**Records for this exercise**:

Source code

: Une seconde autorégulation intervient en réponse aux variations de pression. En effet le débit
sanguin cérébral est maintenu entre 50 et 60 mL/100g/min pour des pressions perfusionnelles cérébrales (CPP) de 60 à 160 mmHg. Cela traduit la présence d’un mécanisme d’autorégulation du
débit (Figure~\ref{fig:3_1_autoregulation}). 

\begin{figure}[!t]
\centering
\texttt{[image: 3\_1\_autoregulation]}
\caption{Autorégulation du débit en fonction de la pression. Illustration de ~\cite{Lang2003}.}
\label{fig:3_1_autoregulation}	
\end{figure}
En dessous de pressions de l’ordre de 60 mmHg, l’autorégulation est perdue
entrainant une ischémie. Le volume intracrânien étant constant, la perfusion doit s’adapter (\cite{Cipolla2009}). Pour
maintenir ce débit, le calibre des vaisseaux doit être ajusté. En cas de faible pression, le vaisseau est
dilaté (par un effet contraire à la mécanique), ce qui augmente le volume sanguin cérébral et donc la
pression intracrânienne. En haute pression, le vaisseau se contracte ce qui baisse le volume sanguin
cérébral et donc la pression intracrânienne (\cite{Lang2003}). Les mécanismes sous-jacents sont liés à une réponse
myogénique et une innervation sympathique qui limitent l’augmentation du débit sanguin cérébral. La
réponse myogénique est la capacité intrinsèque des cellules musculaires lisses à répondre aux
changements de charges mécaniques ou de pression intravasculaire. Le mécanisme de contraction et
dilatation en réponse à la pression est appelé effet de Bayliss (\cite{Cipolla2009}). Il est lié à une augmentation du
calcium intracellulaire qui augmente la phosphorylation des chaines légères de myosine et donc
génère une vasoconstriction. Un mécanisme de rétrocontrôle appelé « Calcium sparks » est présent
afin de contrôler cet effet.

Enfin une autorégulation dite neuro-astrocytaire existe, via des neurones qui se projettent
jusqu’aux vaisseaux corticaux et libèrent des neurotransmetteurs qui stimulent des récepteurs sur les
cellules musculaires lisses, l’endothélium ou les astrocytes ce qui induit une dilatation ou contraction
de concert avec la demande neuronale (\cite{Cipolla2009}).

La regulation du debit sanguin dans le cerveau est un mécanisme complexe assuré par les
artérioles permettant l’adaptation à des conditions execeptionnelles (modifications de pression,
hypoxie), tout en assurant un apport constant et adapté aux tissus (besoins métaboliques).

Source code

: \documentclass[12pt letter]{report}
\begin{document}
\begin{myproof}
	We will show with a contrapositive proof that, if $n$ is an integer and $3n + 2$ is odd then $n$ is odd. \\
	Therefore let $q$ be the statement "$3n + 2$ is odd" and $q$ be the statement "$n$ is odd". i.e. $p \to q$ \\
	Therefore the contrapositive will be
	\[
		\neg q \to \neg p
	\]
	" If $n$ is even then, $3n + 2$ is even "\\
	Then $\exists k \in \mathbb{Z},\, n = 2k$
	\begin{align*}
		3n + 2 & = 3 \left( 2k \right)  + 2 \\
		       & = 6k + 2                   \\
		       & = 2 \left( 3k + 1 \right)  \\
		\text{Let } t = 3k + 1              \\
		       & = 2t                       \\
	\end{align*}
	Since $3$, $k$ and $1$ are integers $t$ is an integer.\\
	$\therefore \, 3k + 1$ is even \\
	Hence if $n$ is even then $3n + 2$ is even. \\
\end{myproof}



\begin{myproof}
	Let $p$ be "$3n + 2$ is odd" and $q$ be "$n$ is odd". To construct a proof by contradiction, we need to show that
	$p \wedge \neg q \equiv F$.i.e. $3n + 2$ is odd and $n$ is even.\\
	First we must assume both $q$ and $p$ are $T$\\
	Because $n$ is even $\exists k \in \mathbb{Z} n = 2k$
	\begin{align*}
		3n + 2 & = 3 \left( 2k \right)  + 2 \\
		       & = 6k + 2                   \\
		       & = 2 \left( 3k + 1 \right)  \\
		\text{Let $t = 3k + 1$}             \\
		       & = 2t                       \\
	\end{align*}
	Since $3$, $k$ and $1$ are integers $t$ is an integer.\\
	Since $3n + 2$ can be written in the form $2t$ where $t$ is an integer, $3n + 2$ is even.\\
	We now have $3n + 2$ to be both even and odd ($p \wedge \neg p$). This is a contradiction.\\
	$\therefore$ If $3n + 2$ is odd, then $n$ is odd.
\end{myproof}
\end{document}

**Task instructions**: Copy every single line of the material above that holds "integer".

**Exercise response**:
	We will show with a contrapositive proof that, if $n$ is an integer and $3n + 2$ is odd then $n$ is odd. \\
	Since $3$, $k$ and $1$ are integers $t$ is an integer.\\
	Since $3$, $k$ and $1$ are integers $t$ is an integer.\\
	Since $3n + 2$ can be written in the form $2t$ where $t$ is an integer, $3n + 2$ is even.\\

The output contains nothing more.